Christina Cruz, MD, assistant professor in the UNC Department of Psychiatry, is the first author of a study published in Frontiers in Psychiatry that shows how teachers can successfully deliver child mental health care in a low and middle income country.


CHAPEL HILL, NC – A study published in Frontiers in Psychiatry looks at how teachers in low and middle income countries are uniquely positioned to deliver mental health care to their students, and how utilizing teachers in this way can potentially improve access to child mental health care.

Christina Cruz, MD, assistant professor in the UNC Department of Psychiatry, led the year-long study that took place in Darjeeling, India with 19 teachers and 36 elementary-aged children in five rural primary schools. Cruz’s previous research on the subject has shown that teachers are professionals with proficiency in child development who have the potential to impact child behavior through daily, consistent contact with children, and the ability to address the mental health needs of children in real time.
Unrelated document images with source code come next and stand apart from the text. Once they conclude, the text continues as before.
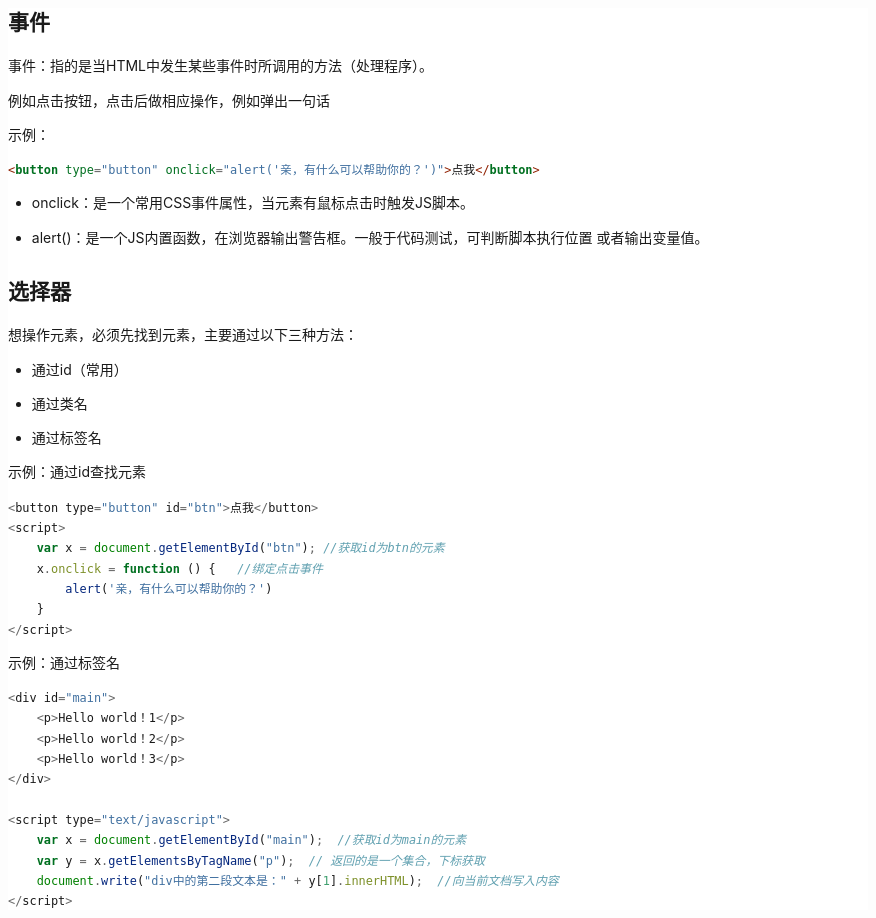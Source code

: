 ## 事件



事件：指的是当HTML中发生某些事件时所调用的方法（处理程序）。 

例如点击按钮，点击后做相应操作，例如弹出一句话



示例：

```html
<button type="button" onclick="alert('亲，有什么可以帮助你的？')">点我</button>
```



- onclick：是一个常用CSS事件属性，当元素有鼠标点击时触发JS脚本。 

- alert()：是一个JS内置函数，在浏览器输出警告框。一般于代码测试，可判断脚本执行位置 或者输出变量值。



## 选择器



想操作元素，必须先找到元素，主要通过以下三种方法：

- 通过id（常用） 

- 通过类名 

- 通过标签名



示例：通过id查找元素

```javascript
<button type="button" id="btn">点我</button>
<script>
    var x = document.getElementById("btn"); //获取id为btn的元素
    x.onclick = function () {   //绑定点击事件
        alert('亲，有什么可以帮助你的？')
    }
</script>
```



示例：通过标签名

```javascript
<div id="main">
    <p>Hello world！1</p>
    <p>Hello world！2</p>
    <p>Hello world！3</p>
</div>

<script type="text/javascript">
    var x = document.getElementById("main");  //获取id为main的元素
    var y = x.getElementsByTagName("p");  // 返回的是一个集合，下标获取
    document.write("div中的第二段文本是：" + y[1].innerHTML);  //向当前文档写入内容
</script>
```
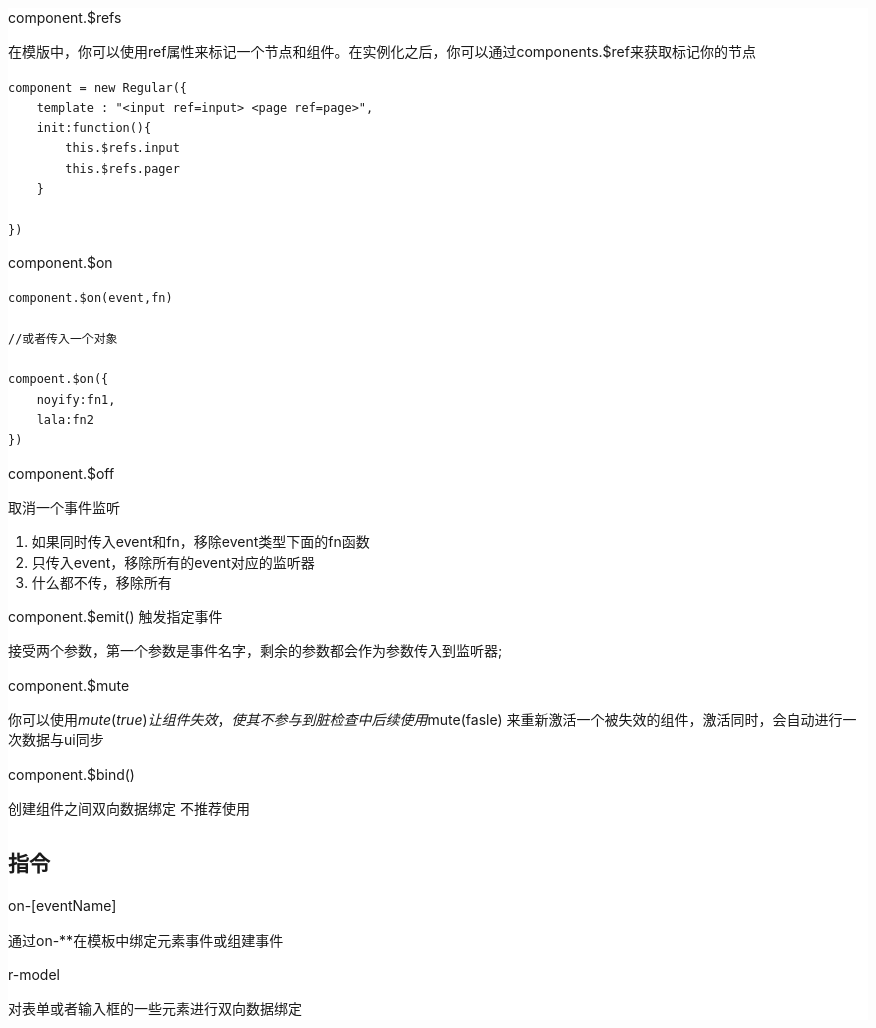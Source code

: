 component.$refs

在模版中，你可以使用ref属性来标记一个节点和组件。在实例化之后，你可以通过components.$ref来获取标记你的节点


```
component = new Regular({
    template : "<input ref=input> <page ref=page>",
    init:function(){
        this.$refs.input
        this.$refs.pager
    }
    
})
```
component.$on


```
component.$on(event,fn)

//或者传入一个对象

compoent.$on({
    noyify:fn1,
    lala:fn2
})
```

component.$off

取消一个事件监听

1. 如果同时传入event和fn，移除event类型下面的fn函数
2. 只传入event，移除所有的event对应的监听器
3. 什么都不传，移除所有

component.$emit()
触发指定事件

接受两个参数，第一个参数是事件名字，剩余的参数都会作为参数传入到监听器;

component.$mute

你可以使用$mute(true)让组件失效，使其不参与到脏检查中后续使用$mute(fasle) 来重新激活一个被失效的组件，激活同时，会自动进行一次数据与ui同步

component.$bind() 

创建组件之间双向数据绑定  不推荐使用

## 指令
on-[eventName]

通过on-**在模板中绑定元素事件或组建事件

r-model

对表单或者输入框的一些元素进行双向数据绑定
“Our work and these recent findings are novel in that they show a potentially viable way for teachers to deliver care by tweaking the interactions they already have with students, making the demands on the teachers’ time much lower as compared with typical, lay counselor duties,” said Cruz.
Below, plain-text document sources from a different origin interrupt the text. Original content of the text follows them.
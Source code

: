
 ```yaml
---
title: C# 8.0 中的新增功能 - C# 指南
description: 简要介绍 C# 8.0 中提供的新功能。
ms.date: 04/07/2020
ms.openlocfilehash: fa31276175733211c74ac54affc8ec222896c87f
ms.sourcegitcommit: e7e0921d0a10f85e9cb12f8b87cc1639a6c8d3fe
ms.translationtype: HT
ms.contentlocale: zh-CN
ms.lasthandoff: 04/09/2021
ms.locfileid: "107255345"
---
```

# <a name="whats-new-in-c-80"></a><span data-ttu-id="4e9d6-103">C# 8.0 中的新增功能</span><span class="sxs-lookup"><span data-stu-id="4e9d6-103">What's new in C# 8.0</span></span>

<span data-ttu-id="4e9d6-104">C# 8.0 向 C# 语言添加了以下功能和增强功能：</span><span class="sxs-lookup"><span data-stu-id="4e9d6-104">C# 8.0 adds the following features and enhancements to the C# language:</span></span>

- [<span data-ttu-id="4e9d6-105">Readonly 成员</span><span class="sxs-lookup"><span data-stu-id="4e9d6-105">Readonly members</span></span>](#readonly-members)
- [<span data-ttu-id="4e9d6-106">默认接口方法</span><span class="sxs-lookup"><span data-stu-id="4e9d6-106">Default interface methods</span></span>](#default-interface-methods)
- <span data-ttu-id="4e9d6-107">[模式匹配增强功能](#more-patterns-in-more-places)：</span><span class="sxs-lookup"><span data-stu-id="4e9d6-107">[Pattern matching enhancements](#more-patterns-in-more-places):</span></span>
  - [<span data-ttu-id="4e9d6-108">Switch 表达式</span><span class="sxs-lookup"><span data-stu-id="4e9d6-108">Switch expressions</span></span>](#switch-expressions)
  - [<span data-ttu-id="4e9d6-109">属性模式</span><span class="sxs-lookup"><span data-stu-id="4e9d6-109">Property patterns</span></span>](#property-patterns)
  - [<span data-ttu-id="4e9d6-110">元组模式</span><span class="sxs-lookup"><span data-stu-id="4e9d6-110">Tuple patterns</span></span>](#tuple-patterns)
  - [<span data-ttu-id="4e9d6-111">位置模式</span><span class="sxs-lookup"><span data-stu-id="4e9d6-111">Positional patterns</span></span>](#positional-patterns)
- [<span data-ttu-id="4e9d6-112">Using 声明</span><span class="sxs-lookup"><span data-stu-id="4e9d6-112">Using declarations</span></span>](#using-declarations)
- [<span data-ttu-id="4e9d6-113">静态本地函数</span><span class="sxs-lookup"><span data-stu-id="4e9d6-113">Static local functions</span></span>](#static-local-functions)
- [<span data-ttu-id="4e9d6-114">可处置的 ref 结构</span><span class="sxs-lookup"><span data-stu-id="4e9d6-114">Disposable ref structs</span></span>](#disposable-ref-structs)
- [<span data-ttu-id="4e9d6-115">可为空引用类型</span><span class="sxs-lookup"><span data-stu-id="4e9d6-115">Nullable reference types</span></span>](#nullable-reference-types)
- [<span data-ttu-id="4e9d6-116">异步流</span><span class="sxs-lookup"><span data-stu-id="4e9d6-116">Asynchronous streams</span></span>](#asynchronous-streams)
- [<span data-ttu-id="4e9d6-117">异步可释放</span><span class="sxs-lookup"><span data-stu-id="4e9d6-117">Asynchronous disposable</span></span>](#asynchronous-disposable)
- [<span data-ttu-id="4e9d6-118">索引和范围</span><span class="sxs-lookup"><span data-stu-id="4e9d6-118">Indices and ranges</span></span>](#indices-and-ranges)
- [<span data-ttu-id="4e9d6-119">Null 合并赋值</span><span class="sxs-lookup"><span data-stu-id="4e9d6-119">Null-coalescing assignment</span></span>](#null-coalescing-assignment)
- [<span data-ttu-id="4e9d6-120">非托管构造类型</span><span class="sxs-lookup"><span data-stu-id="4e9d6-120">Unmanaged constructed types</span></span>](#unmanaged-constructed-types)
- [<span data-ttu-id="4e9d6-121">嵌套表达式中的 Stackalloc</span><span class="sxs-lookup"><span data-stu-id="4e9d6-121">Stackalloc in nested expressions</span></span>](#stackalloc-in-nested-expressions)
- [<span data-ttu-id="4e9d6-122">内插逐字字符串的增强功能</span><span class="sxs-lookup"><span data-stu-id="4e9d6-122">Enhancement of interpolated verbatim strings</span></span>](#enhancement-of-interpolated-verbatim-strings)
Through this process Cruz’s team developed Teachers Leading the Frontlines (Tealeaf), a new intervention in which teachers deliver evidence-based, indicated psychological care to their students in need in rural primary schools. Teachers in the study completed a 10-day training program on Tealeaf, in which they learned to use an approach that they could customize, including using both one-on-one sessions and care tasks fitted into their primary teaching duties.
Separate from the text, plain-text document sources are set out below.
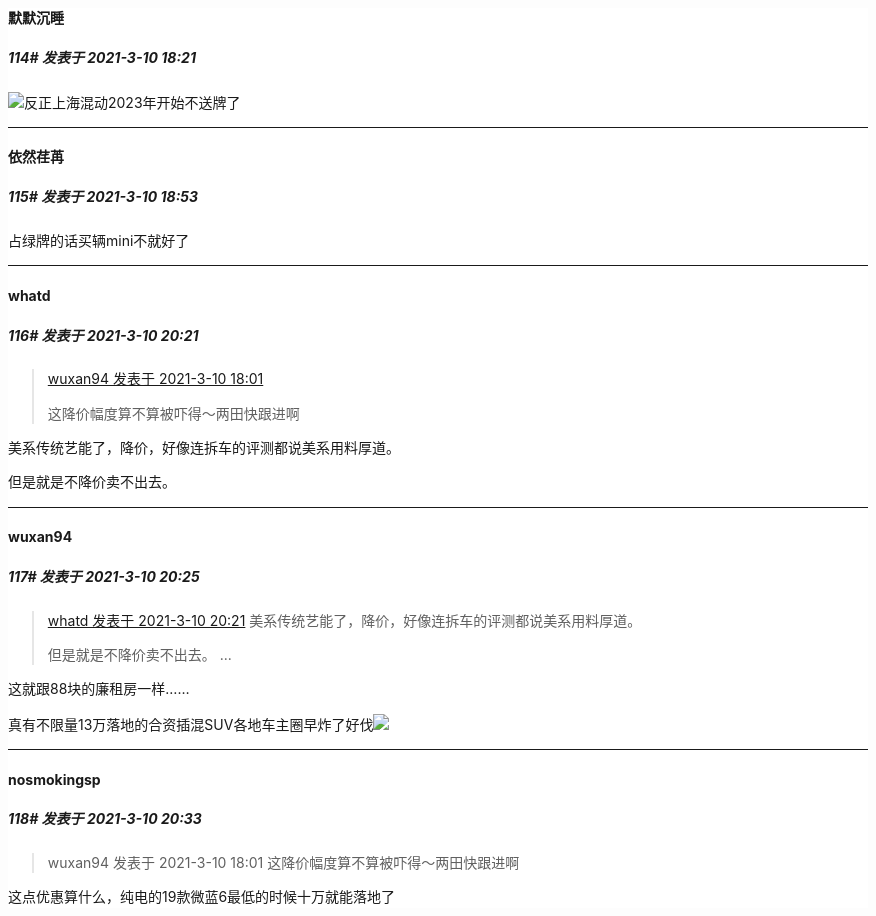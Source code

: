 ####  默默沉睡  
##### 114#       发表于 2021-3-10 18:21


<img src="https://static.saraba1st.com/image/smiley/face2017/048.png" referrerpolicy="no-referrer">反正上海混动2023年开始不送牌了


*****

####  依然荏苒  
##### 115#       发表于 2021-3-10 18:53


占绿牌的话买辆mini不就好了


*****

####  whatd  
##### 116#       发表于 2021-3-10 20:21


<blockquote><a href="httphttps://bbs.saraba1st.com/2b/forum.php?mod=redirect&amp;goto=findpost&amp;pid=50578877&amp;ptid=1992103" target="_blank">wuxan94 发表于 2021-3-10 18:01</a>

这降价幅度算不算被吓得～两田快跟进啊</blockquote>
美系传统艺能了，降价，好像连拆车的评测都说美系用料厚道。


但是就是不降价卖不出去。


*****

####  wuxan94  
##### 117#       发表于 2021-3-10 20:25


<blockquote><a href="httphttps://bbs.saraba1st.com/2b/forum.php?mod=redirect&amp;goto=findpost&amp;pid=50580543&amp;ptid=1992103" target="_blank">whatd 发表于 2021-3-10 20:21</a>
美系传统艺能了，降价，好像连拆车的评测都说美系用料厚道。


但是就是不降价卖不出去。 ...</blockquote>
这就跟88块的廉租房一样……

真有不限量13万落地的合资插混SUV各地车主圈早炸了好伐<img src="https://static.saraba1st.com/image/smiley/face2017/062.gif" referrerpolicy="no-referrer">


*****

####  nosmokingsp  
##### 118#       发表于 2021-3-10 20:33


<blockquote>wuxan94 发表于 2021-3-10 18:01
这降价幅度算不算被吓得～两田快跟进啊</blockquote>
这点优惠算什么，纯电的19款微蓝6最低的时候十万就能落地了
“With education as mental health therapy (Ed-MH), the ‘dose’ of care is each interaction teachers have with their students, tweaked to be therapeutic,” Cruz said. “Teachers already spend time with students who have mental health struggles and often feel ill-equipped to work with these students. With this training, we found that having these skills improved teachers’ sense of self-efficacy, and that it helped them do their job better.”

The study found that participation rates for intervention activities were more than 80%. A majority of teachers met or exceeded quality benchmarks for all intervention activities. A majority of the time teachers chose to deliver teacher-centric techniques that only teachers could deliver given their role in the child’s life. Children improved in mental health score percentiles on the Achenbach Teacher Report Form.

“We hope Tealeaf will become a system of care used globally to improve high quality child mental health care,” Cruz said. “We believe that Tealeaf and Ed-MH together are viable ways to improve access to child mental health care as they can be implemented anywhere teachers teach.”

Cruz and her team also hope to make Tealeaf widespread in Darjeeling. They are currently in the process of expanding Tealeaf to adolescents, as well as creating a formal family engagement component to help bolster teachers’ efforts and increase community engagement in Tealeaf.